Here's the scenario you need to overcome: given, say, $20,000 and/or 1000 hours of time to invest, would I prefer to: (a) invest in implementing YOUR idea, over which I have zero control and a very low likelihood of ever earning a penny; or (b) invest it in MY OWN idea over which I have 100% control and what seems like a far better chance of making a return on that investment someday?
That is the most fundamental equation you need to overcome when you're talking to a software developer about joining your team. Because either they're only interested in working for cash, or they're going to think you're nuts if you believe they'll be as passionate about your idea as they'd be if it was their own idea.
If you look at startups that involve software, what typically happens is there are some friends who started kicking around an idea and decided to pursue it, and one or more of them is a software developer. They didn't hire someone as a partner, and they didn't go around begging someone to join the team for straight equity.
The startups I've worked for paid me to work for them. I also got stock. And in exactly ONE instance did that stock ever translate into further cash. Once. Out of more than a dozen. With a history like that, there's no way in hell I'd ever work for straight equity when I have no control over the product definition or direction of the company. And nobody with half a brain on their head would either. At least, not unless it was equity in our own companies, implementing our own ideas.

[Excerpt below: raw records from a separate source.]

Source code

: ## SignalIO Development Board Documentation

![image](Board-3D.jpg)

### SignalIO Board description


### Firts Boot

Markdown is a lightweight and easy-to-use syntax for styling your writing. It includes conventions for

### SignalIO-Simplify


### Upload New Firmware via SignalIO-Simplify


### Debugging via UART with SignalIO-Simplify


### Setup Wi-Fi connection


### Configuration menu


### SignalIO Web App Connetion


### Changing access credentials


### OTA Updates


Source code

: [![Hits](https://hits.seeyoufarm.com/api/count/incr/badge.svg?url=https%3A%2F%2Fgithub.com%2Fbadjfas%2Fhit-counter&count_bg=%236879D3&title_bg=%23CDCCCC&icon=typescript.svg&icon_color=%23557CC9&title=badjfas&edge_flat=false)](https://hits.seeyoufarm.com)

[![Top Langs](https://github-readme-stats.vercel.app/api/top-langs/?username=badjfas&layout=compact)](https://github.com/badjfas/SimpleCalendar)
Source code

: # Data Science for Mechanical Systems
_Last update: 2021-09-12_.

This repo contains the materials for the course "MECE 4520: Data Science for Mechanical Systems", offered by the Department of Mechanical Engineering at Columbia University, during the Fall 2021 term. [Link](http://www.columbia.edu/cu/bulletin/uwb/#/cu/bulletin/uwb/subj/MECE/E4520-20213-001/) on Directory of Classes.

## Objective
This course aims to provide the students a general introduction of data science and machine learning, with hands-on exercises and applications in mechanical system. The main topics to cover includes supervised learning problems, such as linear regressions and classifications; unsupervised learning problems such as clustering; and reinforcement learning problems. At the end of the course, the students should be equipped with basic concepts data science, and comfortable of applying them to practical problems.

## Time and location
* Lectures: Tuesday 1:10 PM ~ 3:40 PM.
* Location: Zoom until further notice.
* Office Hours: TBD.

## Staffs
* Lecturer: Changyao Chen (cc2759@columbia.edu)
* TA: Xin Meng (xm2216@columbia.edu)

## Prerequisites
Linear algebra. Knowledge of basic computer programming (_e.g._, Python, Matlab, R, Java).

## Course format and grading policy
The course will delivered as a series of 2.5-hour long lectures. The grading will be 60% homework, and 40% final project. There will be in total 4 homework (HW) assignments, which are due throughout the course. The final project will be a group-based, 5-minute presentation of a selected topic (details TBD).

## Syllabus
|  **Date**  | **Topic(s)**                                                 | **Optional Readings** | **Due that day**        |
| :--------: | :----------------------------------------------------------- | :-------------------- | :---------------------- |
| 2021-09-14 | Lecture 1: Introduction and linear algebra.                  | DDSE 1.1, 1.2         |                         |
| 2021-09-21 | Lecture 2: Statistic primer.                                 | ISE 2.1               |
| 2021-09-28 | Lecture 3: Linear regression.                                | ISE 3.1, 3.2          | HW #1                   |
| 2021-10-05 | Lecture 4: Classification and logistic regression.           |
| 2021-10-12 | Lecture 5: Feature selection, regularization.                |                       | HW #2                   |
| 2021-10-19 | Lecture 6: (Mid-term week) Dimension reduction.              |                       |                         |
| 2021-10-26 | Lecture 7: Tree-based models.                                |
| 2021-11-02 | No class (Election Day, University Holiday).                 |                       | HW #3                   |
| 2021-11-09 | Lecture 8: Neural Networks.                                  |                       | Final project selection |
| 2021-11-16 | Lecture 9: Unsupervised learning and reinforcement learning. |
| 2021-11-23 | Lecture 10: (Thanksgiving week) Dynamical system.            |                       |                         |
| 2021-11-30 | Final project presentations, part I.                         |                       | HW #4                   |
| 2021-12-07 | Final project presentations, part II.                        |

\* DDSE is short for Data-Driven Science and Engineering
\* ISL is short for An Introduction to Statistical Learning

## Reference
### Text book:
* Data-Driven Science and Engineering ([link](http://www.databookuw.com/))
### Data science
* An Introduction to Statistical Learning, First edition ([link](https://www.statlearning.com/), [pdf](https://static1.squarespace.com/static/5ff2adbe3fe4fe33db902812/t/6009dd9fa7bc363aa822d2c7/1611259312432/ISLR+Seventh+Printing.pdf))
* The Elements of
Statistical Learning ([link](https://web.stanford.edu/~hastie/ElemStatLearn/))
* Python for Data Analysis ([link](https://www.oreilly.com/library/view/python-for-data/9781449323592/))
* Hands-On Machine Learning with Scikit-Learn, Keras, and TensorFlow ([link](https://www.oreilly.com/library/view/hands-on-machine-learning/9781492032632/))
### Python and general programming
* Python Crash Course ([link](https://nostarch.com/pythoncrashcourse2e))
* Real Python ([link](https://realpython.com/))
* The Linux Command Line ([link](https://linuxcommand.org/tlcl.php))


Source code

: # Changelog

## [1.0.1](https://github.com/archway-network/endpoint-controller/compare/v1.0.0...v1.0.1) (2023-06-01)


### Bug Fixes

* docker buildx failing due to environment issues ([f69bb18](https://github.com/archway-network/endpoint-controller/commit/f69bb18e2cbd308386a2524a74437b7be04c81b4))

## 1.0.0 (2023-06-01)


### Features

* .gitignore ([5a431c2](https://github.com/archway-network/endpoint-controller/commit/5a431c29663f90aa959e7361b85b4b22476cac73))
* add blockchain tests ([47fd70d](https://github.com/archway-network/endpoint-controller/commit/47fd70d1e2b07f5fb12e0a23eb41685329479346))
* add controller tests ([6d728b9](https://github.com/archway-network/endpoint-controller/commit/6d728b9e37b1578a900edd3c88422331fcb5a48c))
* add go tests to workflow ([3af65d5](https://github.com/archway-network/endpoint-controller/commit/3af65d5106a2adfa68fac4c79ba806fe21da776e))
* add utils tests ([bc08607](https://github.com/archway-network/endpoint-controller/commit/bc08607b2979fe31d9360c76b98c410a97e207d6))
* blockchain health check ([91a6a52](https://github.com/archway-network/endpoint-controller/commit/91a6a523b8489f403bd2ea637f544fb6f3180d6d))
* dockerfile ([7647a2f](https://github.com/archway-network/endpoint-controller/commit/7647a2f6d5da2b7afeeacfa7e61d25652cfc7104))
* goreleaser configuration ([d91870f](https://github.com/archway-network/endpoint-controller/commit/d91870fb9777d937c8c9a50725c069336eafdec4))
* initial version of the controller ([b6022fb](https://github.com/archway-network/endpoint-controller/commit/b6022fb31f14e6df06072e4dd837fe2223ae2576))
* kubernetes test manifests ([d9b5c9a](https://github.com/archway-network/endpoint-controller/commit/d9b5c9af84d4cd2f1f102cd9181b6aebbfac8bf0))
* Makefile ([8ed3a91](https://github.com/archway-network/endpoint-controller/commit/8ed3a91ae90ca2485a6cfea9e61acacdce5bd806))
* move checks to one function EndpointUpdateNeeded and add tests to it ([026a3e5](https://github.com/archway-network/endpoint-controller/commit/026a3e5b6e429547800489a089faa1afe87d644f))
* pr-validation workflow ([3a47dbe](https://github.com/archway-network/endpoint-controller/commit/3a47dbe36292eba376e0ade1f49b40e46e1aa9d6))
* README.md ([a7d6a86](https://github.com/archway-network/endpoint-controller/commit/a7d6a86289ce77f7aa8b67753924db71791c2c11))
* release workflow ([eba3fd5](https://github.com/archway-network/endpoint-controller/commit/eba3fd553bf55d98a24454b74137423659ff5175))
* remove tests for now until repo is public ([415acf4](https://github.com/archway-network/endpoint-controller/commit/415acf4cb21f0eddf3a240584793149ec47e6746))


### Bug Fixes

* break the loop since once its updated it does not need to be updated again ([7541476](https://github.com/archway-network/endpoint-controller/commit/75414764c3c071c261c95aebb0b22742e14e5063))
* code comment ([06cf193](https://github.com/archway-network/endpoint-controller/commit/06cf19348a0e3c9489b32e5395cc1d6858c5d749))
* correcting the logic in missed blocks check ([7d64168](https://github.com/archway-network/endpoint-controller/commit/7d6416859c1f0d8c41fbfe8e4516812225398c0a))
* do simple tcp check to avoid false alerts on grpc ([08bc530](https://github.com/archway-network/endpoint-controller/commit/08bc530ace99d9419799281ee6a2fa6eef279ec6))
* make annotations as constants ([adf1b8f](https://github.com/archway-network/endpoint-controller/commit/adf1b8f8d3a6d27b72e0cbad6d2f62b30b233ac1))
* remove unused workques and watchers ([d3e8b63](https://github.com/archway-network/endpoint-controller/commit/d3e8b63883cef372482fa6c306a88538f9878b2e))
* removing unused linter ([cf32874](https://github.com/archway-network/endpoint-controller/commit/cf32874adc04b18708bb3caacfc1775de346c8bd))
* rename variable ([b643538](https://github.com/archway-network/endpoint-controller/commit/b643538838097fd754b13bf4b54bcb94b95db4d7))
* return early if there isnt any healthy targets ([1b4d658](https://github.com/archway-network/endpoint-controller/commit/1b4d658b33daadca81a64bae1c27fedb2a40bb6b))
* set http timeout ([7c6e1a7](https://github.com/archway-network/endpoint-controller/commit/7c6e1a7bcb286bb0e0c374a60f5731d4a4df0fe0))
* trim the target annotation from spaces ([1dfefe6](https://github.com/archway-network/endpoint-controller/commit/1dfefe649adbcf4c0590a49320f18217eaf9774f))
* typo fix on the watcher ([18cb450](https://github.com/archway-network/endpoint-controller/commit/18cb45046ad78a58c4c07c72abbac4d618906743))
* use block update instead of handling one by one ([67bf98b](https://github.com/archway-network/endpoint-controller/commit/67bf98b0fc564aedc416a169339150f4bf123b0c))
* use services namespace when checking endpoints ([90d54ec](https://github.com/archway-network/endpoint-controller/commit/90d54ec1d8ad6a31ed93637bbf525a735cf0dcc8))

That's not to say it's impossible to find a kid earning $100k+ who's got some extra time on his hands and might throw you a bone by cutting some code for you. But in the back of his mind, he's just doing it for the fun of it, and isn't really expecting anything much to come of it. And if some kind of diversion comes along (like a pretty girl, a nice vacation, or his boss needs him to go into crunch-mode for a month) you won't hear from him for a while.
THE SOLUTION: raise some capital and hire someone local. Period. End of story.
PS: I once worked for a guy who's a leading researcher in the field of genetics and genomics. When he was trying to hire me, I asked him, "I don't have the first clue about genetics or genomics. Why do you want to hire me?" His response was instructive: "I've found it's much easier to teach a programmer about genetics and genomics than to teach a biologist how to program."